:: The task ::
Lines of the listing below that contain the string "deslocamento" are to be returned.

*** Opening Input for this task ***

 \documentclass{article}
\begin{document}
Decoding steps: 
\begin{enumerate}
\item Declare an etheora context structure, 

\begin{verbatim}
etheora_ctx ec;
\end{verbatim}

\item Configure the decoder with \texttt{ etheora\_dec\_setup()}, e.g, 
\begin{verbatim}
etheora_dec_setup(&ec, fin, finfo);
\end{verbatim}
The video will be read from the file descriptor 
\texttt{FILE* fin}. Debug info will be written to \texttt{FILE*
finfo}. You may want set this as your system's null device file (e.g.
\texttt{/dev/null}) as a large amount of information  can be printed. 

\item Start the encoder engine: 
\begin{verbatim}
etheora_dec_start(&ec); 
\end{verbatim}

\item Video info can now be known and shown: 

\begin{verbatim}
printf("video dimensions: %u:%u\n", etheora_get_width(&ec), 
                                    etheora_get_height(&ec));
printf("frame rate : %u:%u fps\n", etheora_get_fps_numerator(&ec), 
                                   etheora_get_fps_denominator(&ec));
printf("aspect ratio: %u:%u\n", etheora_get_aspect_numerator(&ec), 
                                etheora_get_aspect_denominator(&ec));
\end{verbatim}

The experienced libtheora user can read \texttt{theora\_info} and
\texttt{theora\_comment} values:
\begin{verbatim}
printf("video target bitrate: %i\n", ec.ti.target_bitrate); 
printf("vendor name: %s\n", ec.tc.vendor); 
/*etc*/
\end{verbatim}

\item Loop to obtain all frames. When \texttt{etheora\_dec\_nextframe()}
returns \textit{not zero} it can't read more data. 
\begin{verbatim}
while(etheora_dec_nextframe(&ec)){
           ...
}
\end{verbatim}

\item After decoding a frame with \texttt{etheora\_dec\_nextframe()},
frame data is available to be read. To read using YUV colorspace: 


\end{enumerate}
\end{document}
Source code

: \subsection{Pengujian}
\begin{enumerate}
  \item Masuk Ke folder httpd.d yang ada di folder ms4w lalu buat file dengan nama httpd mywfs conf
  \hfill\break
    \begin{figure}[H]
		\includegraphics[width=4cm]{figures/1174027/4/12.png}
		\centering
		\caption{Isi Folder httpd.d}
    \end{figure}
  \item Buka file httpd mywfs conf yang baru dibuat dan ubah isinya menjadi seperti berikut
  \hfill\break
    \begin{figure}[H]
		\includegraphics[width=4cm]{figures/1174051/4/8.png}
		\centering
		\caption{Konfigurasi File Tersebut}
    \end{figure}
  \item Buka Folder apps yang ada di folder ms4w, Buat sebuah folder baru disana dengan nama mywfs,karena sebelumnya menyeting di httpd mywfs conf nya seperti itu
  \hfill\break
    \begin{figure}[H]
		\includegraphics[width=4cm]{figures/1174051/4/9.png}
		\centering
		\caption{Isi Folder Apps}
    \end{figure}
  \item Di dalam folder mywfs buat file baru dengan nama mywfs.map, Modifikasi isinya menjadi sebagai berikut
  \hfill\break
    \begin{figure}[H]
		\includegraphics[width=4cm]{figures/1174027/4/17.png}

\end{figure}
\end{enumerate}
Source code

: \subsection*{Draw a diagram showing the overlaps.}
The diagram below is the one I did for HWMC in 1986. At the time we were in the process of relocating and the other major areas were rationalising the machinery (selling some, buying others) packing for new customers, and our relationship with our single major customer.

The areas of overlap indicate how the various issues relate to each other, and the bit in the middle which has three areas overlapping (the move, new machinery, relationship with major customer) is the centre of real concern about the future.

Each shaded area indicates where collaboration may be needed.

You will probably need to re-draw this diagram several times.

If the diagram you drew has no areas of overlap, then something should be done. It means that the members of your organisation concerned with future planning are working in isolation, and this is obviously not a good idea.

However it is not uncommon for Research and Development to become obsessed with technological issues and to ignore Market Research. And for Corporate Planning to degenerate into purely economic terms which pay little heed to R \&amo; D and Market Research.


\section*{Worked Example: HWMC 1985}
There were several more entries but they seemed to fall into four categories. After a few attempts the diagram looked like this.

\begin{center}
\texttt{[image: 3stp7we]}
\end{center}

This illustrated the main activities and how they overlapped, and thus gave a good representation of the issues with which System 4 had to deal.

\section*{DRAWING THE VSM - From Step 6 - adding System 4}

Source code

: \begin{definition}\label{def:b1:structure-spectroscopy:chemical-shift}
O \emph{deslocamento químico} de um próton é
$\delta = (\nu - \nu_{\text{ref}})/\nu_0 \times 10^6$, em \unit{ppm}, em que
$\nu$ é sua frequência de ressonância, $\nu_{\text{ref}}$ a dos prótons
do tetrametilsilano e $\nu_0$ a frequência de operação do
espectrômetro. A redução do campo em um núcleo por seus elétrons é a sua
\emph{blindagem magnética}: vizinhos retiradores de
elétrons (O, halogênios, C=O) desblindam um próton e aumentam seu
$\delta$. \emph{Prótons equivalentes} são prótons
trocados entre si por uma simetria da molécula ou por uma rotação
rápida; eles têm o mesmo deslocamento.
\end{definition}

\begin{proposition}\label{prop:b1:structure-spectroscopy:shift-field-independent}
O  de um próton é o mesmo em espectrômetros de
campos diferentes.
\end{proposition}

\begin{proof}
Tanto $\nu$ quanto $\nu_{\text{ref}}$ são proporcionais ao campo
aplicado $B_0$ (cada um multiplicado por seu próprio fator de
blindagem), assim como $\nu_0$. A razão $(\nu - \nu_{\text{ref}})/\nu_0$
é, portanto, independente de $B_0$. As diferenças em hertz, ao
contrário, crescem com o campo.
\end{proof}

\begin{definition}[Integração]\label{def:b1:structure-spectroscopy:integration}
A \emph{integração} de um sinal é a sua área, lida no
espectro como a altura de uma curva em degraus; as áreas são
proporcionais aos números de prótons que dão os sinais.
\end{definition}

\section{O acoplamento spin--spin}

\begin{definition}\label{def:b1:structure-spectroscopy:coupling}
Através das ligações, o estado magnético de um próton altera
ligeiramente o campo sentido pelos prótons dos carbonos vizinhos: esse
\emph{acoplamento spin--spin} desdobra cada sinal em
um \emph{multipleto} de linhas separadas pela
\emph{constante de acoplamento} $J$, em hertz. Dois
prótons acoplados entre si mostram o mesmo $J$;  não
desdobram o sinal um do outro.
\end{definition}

*** Closing Input for this task ***

:: Solution to this exercise ::
O \emph{deslocamento químico} de um próton é
rápida; eles têm o mesmo deslocamento.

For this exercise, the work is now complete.